1

I try to create a new column named "Day_period" in my data frame "df.data" which takes the following values: "Early Morning" if the values of column "Times" are between "05:00:00" and "08:59:00", using the "chron" package:

require(chron)

early.morning.start <- times("05:00:00")
early.morning.stop <- times("08:59:00")

df.data$Day_period[which(df.data$Times >= early.morning.start && df.data$Times <=          
early.morning.stop)] <- "Early Morning"

but the code above doesn't seem to do the job.

Cœur
  • 37,241
  • 25
  • 195
  • 267
Perukas
  • 11
  • 1
  • Forgot to mention that the values in column df.data$Times is already a times() object – Perukas Jan 01 '15 at 13:21
  • This isn't reproducible since `df.data` has not been provided. If DF is a small subset of rows that still exhibits the problem then show the result of `dput(DF)` in your question. – G. Grothendieck Jan 01 '15 at 13:50
  • I don't think you want to be using `&&` in a vector subset as it only returns one value, TRUE or FALSE. – Rich Scriven Jan 02 '15 at 07:23

1 Answers1

3

Here is one way. Given the comments of the OP, it seems that using cut is a good approach here. Since there is no reproducible example, I created a small sample to demonstrate the function. Since you have a large data set, I think you want to update your R and use the data.table package.
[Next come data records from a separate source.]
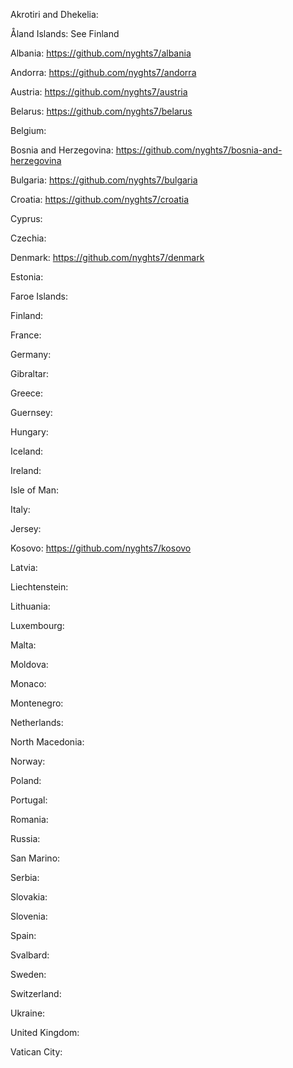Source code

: Akrotiri and Dhekelia: 

Åland Islands: See Finland

Albania: https://github.com/nyghts7/albania

Andorra: https://github.com/nyghts7/andorra

Austria: https://github.com/nyghts7/austria

Belarus: https://github.com/nyghts7/belarus

Belgium: 

Bosnia and Herzegovina: https://github.com/nyghts7/bosnia-and-herzegovina

Bulgaria: https://github.com/nyghts7/bulgaria

Croatia: https://github.com/nyghts7/croatia

Cyprus: 

Czechia: 

Denmark: https://github.com/nyghts7/denmark

Estonia: 

Faroe Islands: 

Finland: 

France: 

Germany: 

Gibraltar: 

Greece: 

Guernsey: 

Hungary: 

Iceland: 

Ireland: 

Isle of Man: 

Italy: 

Jersey: 

Kosovo: https://github.com/nyghts7/kosovo

Latvia: 

Liechtenstein: 

Lithuania: 

Luxembourg: 

Malta: 

Moldova: 

Monaco: 

Montenegro: 

Netherlands: 

North Macedonia: 

Norway: 

Poland: 

Portugal: 

Romania: 

Russia: 

San Marino: 

Serbia: 

Slovakia: 

Slovenia: 

Spain: 

Svalbard: 

Sweden: 

Switzerland: 

Ukraine: 

United Kingdom: 

Vatican City: 

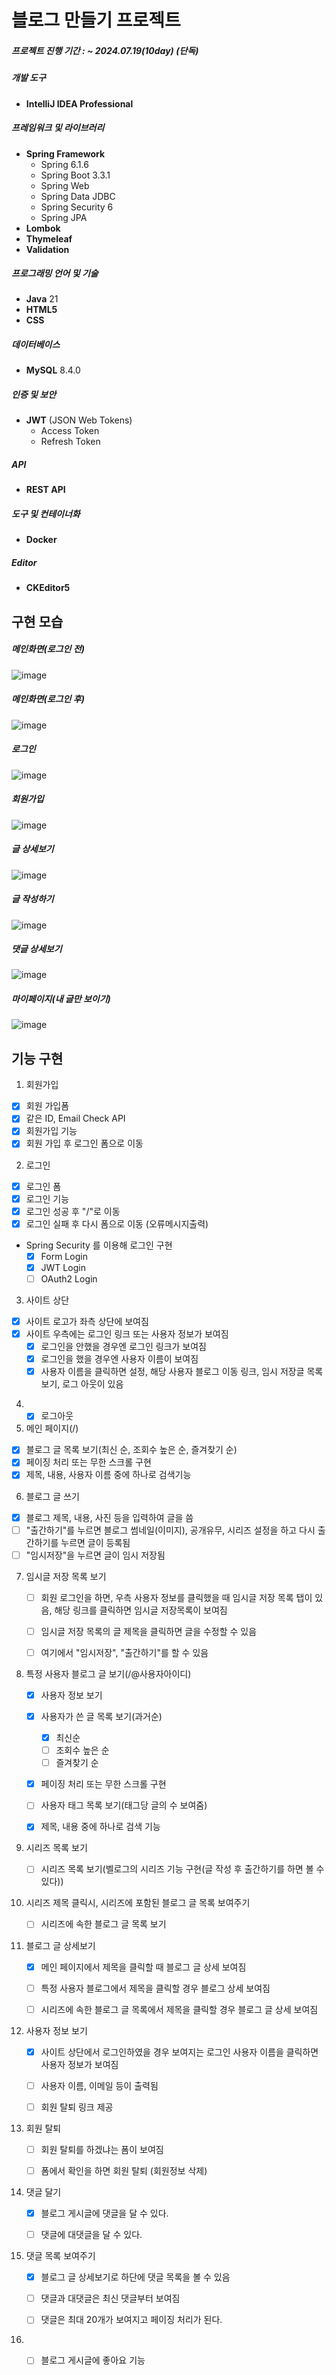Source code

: # 블로그 만들기  프로젝트
##### 프로젝트 진행 기간 : ~ 2024.07.19(10day) (단독)

##### 개발 도구
- **IntelliJ IDEA Professional**

##### 프레임워크 및 라이브러리
- **Spring Framework**
  - Spring 6.1.6
  - Spring Boot 3.3.1
  - Spring Web
  - Spring Data JDBC
  - Spring Security 6
  - Spring JPA
- **Lombok**
- **Thymeleaf**
- **Validation**

##### 프로그래밍 언어 및 기술
- **Java** 21
- **HTML5**
- **CSS**

##### 데이터베이스
- **MySQL** 8.4.0

##### 인증 및 보안
- **JWT** (JSON Web Tokens)
  - Access Token
  - Refresh Token

##### API
- **REST API**

##### 도구 및 컨테이너화
- **Docker**

##### Editor
- **CKEditor5**



## 구현 모습 
##### 메인화면(로그인 전)
![image](https://github.com/user-attachments/assets/8fb62ca0-3b2f-4b03-a2ea-08eda29623f9)

##### 메인화면(로그인 후)
![image](https://github.com/user-attachments/assets/5b8bab86-565f-4aa7-93ed-66f6e9d5cff9)

##### 로그인
![image](https://github.com/user-attachments/assets/1e751df1-eb38-4ecf-9c79-7cbb4823f2a7)

##### 회원가입
![image](https://github.com/user-attachments/assets/b09fc457-60af-4395-bacb-4bd8688a0d55)

##### 글 상세보기
![image](https://github.com/user-attachments/assets/09bdd88a-3ad1-4ade-9421-d5c2970511dd)

##### 글 작성하기
![image](https://github.com/user-attachments/assets/b9fec515-7856-455d-ac29-667adaf90a9a)

##### 댓글 상세보기
![image](https://github.com/user-attachments/assets/de05c6d9-ec22-42d4-9ba2-ad621bd485f0)

##### 마이페이지(내 글만 보이기)
![image](https://github.com/user-attachments/assets/fa2e9299-605e-4987-a833-1fc205d68e11)


## 기능 구현
1. 회원가입  
  - [x] 회원 가입폼
  - [x] 같은 ID, Email Check API
  - [x] 회원가입 기능
  - [x] 회원 가입 후 로그인 폼으로 이동
2. 로그인
  - [x] 로그인 폼
  - [x] 로그인 기능
  - [x] 로그인 성공 후 "/"로 이동
  - [x] 로그인 실패 후 다시 폼으로 이동 (오류메시지출력)
  - Spring Security 를 이용해 로그인 구현
    - [x] Form Login
    - [x] JWT Login
    - [ ] OAuth2 Login
3. 사이트 상단
  - [x] 사이트 로고가 좌측 상단에 보여짐
  - [x] 사이트 우측에는 로그인 링크 또는 사용자 정보가 보여짐
    - [x] 로그인을 안했을 경우엔 로그인 링크가 보여짐
    - [x] 로그인을 했을 경우엔 사용자 이름이 보여짐
    - [x] 사용자 이름을 클릭하면 설정, 해당 사용자 블로그 이동 링크, 임시 저장글 목록 보기, 로그 아웃이 있음
4. -[x] 로그아웃
5. 메인 페이지(/)
  - [x] 블로그 글 목록 보기(최신 순, 조회수 높은 순, 즐겨찾기 순)
  - [x] 페이징 처리 또는 무한 스크롤 구현
  - [x] 제목, 내용, 사용자 이름 중에 하나로 검색기능
6. 블로그 글 쓰기
  - [x] 블로그 제목, 내용, 사진 등을 입력하여 글을 씀
  - [ ] "출간하기"를 누르면 블로그 썸네일(이미지), 공개유무, 시리즈 설정을 하고 다시 출간하기를 누르면 글이 등록됨
  - [ ] "임시저장"을 누르면 글이 임시 저장됨
7. 임시글 저장 목록 보기
   - [ ] 회원 로그인을 하면, 우측 사용자 정보를 클릭했을 때 임시글 저장 목록 탭이 있음, 해당 링크를 클릭하면 임시글 저장목록이 보여짐
   - [ ] 임시글 저장 목록의 글 제목을 클릭하면 글을 수정할 수 있음
   - [ ] 여기에서 "임시저장", "출간하기"를 할 수 있음  

  
8. 특정 사용자 블로그 글 보기(/@사용자아이디)
   - [x] 사용자 정보 보기
   - [x] 사용자가 쓴 글 목록 보기(과거순)
     - [x] 최신순
     - [ ] 조회수 높은 순
     - [ ] 즐겨찾기 순
   - [x] 페이징 처리 또는 무한 스크롤 구현
   - [ ] 사용자 태그 목록 보기(태그당 글의 수 보여줌)
   - [x] 제목, 내용 중에 하나로 검색 기능


9. 시리즈 목록 보기
   - [ ] 시리즈 목록 보기(벨로그의 시리즈 기능 구현(글 작성 후 출간하기를 하면 볼 수 있다))


10. 시리즈 제목 클릭시, 시리즈에 포함된 블로그 글 목록 보여주기
    - [ ] 시리즈에 속한 블로그 글 목록 보기


11. 블로그 글 상세보기
    - [x] 메인 페이지에서 제목을 클릭할 때 블로그 글 상세 보여짐
    - [ ] 특정 사용자 블로그에서 제목을 클릭할 경우 블로그 상세 보여짐
    - [ ] 시리즈에 속한 블로그 글 목록에서 제목을 클릭할 경우 블로그 글 상세 보여짐


12. 사용자 정보 보기
    - [x] 사이트 상단에서 로그인하였을 경우 보여지는 로그인 사용자 이름을 클릭하면 사용자 정보가 보여짐
    - [ ] 사용자 이름, 이메일 등이 출력됨
    - [ ] 회원 탈퇴 링크 제공


13. 회원 탈퇴
    - [ ] 회원 탈퇴를 하겠냐는 폼이 보여짐
    - [ ] 폼에서 확인을 하면 회원 탈퇴 (회원정보 삭제)


14. 댓글 달기
    - [x] 블로그 게시글에 댓글을 달 수 있다.
    - [ ] 댓글에 대댓글을 달 수 있다.


15. 댓글 목록 보여주기
    - [x] 블로그 글 상세보기로 하단에 댓글 목록을 볼 수 있음
    - [ ] 댓글과 대댓글은 최신 댓글부터 보여짐
    - [ ] 댓글은 최대 20개가 보여지고 페이징 처리가 된다.


16. -[ ] 블로그 게시글에 좋아요 기능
If you stick to old versions of R, the transform approach would be your choice.

# Create a sample data
mydf <- data.frame(id = 1:7,
                   time = c("01:00:00", "05:30:00", "10:00:00",
                            "14:00:00", "17:00:00", "20:00:00", "23:00:00"),
                   stringsAsFactors = FALSE)

#  id     time
#1  1 01:00:00
#2  2 05:30:00
#3  3 10:00:00
#4  4 14:00:00
#5  5 17:00:00
#6  6 20:00:00
#7  7 23:00:00

library(chron)
library(dplyr)
library(data.table)

# Convert character to times
mydf$time <- times(mydf$time)

# Base R approach
transform(mydf,
          day_period = cut(time,
                       breaks = times(c("00:00:00", "05:00:00", "09:00:00",
                                        "13:00:00", "17:00:00", "21:00:00", "23:59:00")),
                       labels = c("Late night", "Early morning", "Late morning",
                                  "Early afternoon", "Late afternoon", "Evening")))
# dplyr approach
mutate(mydf,
       day_period = cut(time,
                        breaks = times(c("00:00:00", "05:00:00", "09:00:00",
                                         "13:00:00", "17:00:00", "21:00:00", "23:59:00")),
                        labels = c("Late night", "Early morning", "Late morning",
                                   "Early afternoon", "Late afternoon", "Evening")))

# data.table approach
setDT(mydf)[, day_period := cut(time,
                                breaks = times(c("00:00:00", "05:00:00", "09:00:00",
                                                 "13:00:00", "17:00:00", "21:00:00",
                                                 "23:59:00")),
                                labels = c("Late night", "Early morning", "Late morning",
                                           "Early afternoon", "Late afternoon", "Evening"))][]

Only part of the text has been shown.